(Items listed in a dataset)
----------------------------------------

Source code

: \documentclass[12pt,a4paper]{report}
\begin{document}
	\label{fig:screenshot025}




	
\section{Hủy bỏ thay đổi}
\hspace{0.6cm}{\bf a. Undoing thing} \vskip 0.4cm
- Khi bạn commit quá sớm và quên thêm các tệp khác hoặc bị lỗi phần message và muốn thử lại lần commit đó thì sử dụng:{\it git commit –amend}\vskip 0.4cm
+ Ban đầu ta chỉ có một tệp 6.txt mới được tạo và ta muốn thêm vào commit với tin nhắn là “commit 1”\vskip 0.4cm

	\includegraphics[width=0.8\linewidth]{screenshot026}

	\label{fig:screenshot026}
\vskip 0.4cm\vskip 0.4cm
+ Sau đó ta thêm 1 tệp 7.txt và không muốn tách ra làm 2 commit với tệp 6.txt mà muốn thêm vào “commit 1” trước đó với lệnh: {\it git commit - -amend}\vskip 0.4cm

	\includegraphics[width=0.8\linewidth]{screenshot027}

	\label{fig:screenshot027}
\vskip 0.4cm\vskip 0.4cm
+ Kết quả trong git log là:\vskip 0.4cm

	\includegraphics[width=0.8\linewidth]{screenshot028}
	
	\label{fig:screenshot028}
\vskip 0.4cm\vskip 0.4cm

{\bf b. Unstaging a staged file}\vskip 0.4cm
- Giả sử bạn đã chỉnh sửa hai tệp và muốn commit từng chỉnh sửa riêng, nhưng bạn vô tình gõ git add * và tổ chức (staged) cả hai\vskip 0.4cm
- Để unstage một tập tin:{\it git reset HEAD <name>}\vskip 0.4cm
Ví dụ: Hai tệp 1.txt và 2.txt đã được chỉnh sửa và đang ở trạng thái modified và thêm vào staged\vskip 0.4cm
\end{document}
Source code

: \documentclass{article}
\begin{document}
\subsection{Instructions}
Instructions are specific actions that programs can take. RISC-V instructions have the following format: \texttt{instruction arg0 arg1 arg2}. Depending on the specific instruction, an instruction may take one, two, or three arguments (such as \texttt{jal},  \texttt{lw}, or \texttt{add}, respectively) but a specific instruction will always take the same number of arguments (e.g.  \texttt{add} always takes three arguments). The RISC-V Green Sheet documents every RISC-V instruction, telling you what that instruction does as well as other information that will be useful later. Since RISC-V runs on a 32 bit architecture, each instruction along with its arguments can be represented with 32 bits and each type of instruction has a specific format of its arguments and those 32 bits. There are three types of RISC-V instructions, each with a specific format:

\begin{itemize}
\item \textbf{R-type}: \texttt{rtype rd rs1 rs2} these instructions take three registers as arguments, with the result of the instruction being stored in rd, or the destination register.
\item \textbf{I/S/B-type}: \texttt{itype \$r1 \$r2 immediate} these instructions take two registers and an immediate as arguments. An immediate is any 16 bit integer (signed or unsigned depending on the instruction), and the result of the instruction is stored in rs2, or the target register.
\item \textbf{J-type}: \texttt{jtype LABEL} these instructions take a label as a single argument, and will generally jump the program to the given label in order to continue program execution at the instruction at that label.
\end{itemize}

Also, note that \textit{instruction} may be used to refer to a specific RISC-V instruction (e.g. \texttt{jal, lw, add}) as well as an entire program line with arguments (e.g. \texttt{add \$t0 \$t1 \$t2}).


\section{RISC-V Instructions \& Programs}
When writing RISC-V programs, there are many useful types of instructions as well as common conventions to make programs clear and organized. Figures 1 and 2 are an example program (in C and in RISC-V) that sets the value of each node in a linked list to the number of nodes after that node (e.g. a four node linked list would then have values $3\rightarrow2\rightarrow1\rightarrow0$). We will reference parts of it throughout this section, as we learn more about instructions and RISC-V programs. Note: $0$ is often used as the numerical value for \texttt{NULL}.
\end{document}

----------------------------------------

Copy out the data exactly as it stands, leaving nothing out.

Source code

: \documentclass[12pt,a4paper]{report}
\begin{document}
	\label{fig:screenshot025}




	
\section{Hủy bỏ thay đổi}
\hspace{0.6cm}{\bf a. Undoing thing} \vskip 0.4cm
- Khi bạn commit quá sớm và quên thêm các tệp khác hoặc bị lỗi phần message và muốn thử lại lần commit đó thì sử dụng:{\it git commit –amend}\vskip 0.4cm
+ Ban đầu ta chỉ có một tệp 6.txt mới được tạo và ta muốn thêm vào commit với tin nhắn là “commit 1”\vskip 0.4cm

	\includegraphics[width=0.8\linewidth]{screenshot026}

	\label{fig:screenshot026}
\vskip 0.4cm\vskip 0.4cm
+ Sau đó ta thêm 1 tệp 7.txt và không muốn tách ra làm 2 commit với tệp 6.txt mà muốn thêm vào “commit 1” trước đó với lệnh: {\it git commit - -amend}\vskip 0.4cm

	\includegraphics[width=0.8\linewidth]{screenshot027}

	\label{fig:screenshot027}
\vskip 0.4cm\vskip 0.4cm
+ Kết quả trong git log là:\vskip 0.4cm

	\includegraphics[width=0.8\linewidth]{screenshot028}
	
	\label{fig:screenshot028}
\vskip 0.4cm\vskip 0.4cm

{\bf b. Unstaging a staged file}\vskip 0.4cm
- Giả sử bạn đã chỉnh sửa hai tệp và muốn commit từng chỉnh sửa riêng, nhưng bạn vô tình gõ git add * và tổ chức (staged) cả hai\vskip 0.4cm
- Để unstage một tập tin:{\it git reset HEAD <name>}\vskip 0.4cm
Ví dụ: Hai tệp 1.txt và 2.txt đã được chỉnh sửa và đang ở trạng thái modified và thêm vào staged\vskip 0.4cm
\end{document}
Source code

: \documentclass{article}
\begin{document}
\subsection{Instructions}
Instructions are specific actions that programs can take. RISC-V instructions have the following format: \texttt{instruction arg0 arg1 arg2}. Depending on the specific instruction, an instruction may take one, two, or three arguments (such as \texttt{jal},  \texttt{lw}, or \texttt{add}, respectively) but a specific instruction will always take the same number of arguments (e.g.  \texttt{add} always takes three arguments). The RISC-V Green Sheet documents every RISC-V instruction, telling you what that instruction does as well as other information that will be useful later. Since RISC-V runs on a 32 bit architecture, each instruction along with its arguments can be represented with 32 bits and each type of instruction has a specific format of its arguments and those 32 bits. There are three types of RISC-V instructions, each with a specific format:

\begin{itemize}
\item \textbf{R-type}: \texttt{rtype rd rs1 rs2} these instructions take three registers as arguments, with the result of the instruction being stored in rd, or the destination register.
\item \textbf{I/S/B-type}: \texttt{itype \$r1 \$r2 immediate} these instructions take two registers and an immediate as arguments. An immediate is any 16 bit integer (signed or unsigned depending on the instruction), and the result of the instruction is stored in rs2, or the target register.
\item \textbf{J-type}: \texttt{jtype LABEL} these instructions take a label as a single argument, and will generally jump the program to the given label in order to continue program execution at the instruction at that label.
\end{itemize}

Also, note that \textit{instruction} may be used to refer to a specific RISC-V instruction (e.g. \texttt{jal, lw, add}) as well as an entire program line with arguments (e.g. \texttt{add \$t0 \$t1 \$t2}).


\section{RISC-V Instructions \& Programs}
When writing RISC-V programs, there are many useful types of instructions as well as common conventions to make programs clear and organized. Figures 1 and 2 are an example program (in C and in RISC-V) that sets the value of each node in a linked list to the number of nodes after that node (e.g. a four node linked list would then have values $3\rightarrow2\rightarrow1\rightarrow0$). We will reference parts of it throughout this section, as we learn more about instructions and RISC-V programs. Note: $0$ is often used as the numerical value for \texttt{NULL}.
\end{document}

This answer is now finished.